| THE PROBLEM |
Everything from the opening line of the listing below to the line that has "## Frontend Integration", inclusive, should be returned exactly, except the pictures.

| EXERCISE DATA |
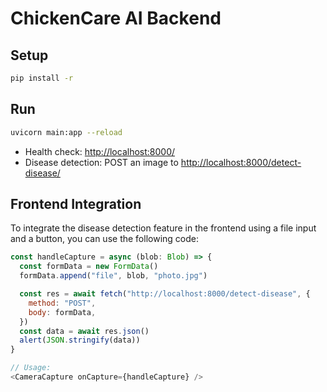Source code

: # ChickenCare AI Backend

## Setup

```sh
pip install -r
```

## Run

```sh
uvicorn main:app --reload
```

- Health check: [http://localhost:8000/](http://localhost:8000/)
- Disease detection: POST an image to [http://localhost:8000/detect-disease/](http://localhost:8000/detect-disease/)

## Frontend Integration

To integrate the disease detection feature in the frontend using a file input and a button, you can use the following code:

```javascript
const handleCapture = async (blob: Blob) => {
  const formData = new FormData()
  formData.append("file", blob, "photo.jpg")

  const res = await fetch("http://localhost:8000/detect-disease", {
    method: "POST",
    body: formData,
  })
  const data = await res.json()
  alert(JSON.stringify(data))
}

// Usage:
<CameraCapture onCapture={handleCapture} />
```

| SOLUTION FOR THIS EXERCISE |
Source code

: # ChickenCare AI Backend

## Setup

```sh
pip install -r
```

## Run

```sh
uvicorn main:app --reload
```

- Health check: [http://localhost:8000/](http://localhost:8000/)
- Disease detection: POST an image to [http://localhost:8000/detect-disease/](http://localhost:8000/detect-disease/)

## Frontend Integration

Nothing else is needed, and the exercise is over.